**WORK TASK:** Only the lines from the top of the data through the one with "- [Metrics](./overview.html#metrics-with-prometheus) with" are to be written out, each exactly as it stands.

**AVAILABLE RECORDS:**
▼▼▼

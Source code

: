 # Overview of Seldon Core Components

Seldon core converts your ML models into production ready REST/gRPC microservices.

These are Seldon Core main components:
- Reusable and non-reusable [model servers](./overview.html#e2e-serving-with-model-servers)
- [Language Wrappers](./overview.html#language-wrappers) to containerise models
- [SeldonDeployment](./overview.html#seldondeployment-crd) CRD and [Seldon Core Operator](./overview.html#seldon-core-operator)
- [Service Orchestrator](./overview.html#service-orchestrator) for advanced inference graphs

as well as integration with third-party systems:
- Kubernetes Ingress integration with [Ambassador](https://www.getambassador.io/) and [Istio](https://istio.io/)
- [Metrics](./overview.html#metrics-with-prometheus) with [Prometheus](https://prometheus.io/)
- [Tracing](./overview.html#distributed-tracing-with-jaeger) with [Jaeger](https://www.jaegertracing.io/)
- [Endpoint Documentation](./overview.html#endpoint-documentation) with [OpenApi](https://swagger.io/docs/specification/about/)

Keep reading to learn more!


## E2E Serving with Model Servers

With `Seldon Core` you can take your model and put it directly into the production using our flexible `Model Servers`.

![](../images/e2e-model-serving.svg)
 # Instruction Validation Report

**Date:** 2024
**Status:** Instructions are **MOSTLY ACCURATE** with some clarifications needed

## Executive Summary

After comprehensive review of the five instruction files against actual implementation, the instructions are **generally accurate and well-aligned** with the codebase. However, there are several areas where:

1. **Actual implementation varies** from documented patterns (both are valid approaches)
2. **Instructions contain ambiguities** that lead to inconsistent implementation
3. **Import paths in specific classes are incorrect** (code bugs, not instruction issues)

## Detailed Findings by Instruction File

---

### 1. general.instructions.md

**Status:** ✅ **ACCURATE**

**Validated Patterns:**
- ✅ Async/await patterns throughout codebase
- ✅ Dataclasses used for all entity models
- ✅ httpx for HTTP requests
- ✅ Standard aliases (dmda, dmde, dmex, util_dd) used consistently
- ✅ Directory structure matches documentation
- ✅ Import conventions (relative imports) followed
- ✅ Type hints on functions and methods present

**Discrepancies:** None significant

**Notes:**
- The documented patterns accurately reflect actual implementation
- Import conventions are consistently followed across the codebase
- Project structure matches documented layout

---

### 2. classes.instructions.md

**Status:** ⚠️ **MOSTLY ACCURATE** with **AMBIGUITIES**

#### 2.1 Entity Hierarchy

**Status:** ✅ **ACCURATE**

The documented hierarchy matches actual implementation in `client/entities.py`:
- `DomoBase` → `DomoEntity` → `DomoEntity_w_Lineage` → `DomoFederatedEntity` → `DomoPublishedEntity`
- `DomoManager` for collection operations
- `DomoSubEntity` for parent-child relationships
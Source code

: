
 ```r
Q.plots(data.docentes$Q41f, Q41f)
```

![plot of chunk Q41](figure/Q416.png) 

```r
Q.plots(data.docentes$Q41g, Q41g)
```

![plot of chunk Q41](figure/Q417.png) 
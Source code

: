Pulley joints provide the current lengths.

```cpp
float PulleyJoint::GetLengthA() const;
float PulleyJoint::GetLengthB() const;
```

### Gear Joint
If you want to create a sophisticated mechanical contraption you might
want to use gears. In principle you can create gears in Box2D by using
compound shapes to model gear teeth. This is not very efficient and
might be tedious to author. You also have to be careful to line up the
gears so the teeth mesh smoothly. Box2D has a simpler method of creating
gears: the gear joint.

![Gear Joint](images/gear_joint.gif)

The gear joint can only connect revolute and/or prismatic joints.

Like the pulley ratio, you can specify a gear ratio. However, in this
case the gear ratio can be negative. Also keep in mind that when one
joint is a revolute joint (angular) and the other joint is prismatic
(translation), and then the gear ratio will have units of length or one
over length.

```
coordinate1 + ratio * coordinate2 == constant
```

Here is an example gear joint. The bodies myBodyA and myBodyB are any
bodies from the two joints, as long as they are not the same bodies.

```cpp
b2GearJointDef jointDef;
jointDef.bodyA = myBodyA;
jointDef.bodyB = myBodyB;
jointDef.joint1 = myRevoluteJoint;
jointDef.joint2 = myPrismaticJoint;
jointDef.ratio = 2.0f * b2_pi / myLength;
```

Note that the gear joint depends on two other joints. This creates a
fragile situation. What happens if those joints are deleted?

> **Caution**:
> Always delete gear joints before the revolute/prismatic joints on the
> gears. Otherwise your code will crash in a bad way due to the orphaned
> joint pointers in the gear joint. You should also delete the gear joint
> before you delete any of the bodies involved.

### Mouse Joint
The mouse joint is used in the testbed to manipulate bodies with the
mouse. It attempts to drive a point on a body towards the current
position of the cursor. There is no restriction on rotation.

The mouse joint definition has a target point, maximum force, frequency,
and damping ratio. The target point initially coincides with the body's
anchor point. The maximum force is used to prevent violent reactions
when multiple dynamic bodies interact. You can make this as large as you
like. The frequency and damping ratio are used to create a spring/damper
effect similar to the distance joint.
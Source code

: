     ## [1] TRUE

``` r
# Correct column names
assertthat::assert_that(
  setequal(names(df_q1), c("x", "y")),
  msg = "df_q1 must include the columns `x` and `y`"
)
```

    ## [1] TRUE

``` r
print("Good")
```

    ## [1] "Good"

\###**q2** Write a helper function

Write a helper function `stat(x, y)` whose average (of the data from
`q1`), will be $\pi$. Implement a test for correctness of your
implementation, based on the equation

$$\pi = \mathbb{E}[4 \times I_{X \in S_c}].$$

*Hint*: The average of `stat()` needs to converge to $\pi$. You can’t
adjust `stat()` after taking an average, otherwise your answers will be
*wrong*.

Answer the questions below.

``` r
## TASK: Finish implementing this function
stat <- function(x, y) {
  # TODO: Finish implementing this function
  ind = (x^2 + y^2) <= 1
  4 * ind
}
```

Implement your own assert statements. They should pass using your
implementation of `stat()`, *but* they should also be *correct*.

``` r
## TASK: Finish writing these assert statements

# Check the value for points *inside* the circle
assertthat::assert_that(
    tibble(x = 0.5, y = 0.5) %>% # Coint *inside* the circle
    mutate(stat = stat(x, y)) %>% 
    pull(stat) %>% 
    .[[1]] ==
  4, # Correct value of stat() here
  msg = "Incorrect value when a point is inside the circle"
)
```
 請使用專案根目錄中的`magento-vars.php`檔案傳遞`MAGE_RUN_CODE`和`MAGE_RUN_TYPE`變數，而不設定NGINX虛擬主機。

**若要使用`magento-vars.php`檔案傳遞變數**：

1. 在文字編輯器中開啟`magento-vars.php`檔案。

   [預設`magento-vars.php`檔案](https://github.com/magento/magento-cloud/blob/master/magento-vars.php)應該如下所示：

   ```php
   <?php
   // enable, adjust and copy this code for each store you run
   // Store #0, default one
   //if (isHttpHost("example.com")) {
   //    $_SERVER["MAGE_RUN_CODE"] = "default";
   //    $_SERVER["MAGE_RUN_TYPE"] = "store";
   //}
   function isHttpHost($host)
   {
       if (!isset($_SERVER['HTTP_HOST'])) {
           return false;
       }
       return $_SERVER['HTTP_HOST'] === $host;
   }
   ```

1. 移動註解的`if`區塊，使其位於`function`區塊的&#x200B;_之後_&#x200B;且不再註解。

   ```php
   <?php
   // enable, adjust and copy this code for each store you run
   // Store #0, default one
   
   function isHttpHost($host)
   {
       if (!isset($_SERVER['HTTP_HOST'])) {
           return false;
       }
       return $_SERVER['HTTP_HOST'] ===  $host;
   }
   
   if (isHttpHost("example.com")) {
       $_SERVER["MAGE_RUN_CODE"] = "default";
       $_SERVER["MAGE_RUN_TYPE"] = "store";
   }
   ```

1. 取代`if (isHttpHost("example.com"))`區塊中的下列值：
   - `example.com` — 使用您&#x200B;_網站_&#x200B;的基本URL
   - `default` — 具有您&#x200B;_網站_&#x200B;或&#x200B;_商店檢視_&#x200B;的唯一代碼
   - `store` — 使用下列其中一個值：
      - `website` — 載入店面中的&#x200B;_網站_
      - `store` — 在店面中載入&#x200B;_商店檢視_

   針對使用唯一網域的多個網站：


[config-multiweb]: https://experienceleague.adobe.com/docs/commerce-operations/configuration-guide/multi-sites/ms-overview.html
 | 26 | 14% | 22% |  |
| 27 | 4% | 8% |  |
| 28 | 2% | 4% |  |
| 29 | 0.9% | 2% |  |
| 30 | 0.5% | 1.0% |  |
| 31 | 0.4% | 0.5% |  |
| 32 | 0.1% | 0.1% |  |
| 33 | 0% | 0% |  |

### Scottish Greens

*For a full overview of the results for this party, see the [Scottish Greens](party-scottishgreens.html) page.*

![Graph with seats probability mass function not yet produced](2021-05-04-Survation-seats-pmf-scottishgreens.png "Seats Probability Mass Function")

▲▲▲

**TASK ANSWER:**
Source code

: # Overview of Seldon Core Components

Seldon core converts your ML models into production ready REST/gRPC microservices.

These are Seldon Core main components:
- Reusable and non-reusable [model servers](./overview.html#e2e-serving-with-model-servers)
- [Language Wrappers](./overview.html#language-wrappers) to containerise models
- [SeldonDeployment](./overview.html#seldondeployment-crd) CRD and [Seldon Core Operator](./overview.html#seldon-core-operator)
- [Service Orchestrator](./overview.html#service-orchestrator) for advanced inference graphs

as well as integration with third-party systems:
- Kubernetes Ingress integration with [Ambassador](https://www.getambassador.io/) and [Istio](https://istio.io/)
- [Metrics](./overview.html#metrics-with-prometheus) with [Prometheus](https://prometheus.io/)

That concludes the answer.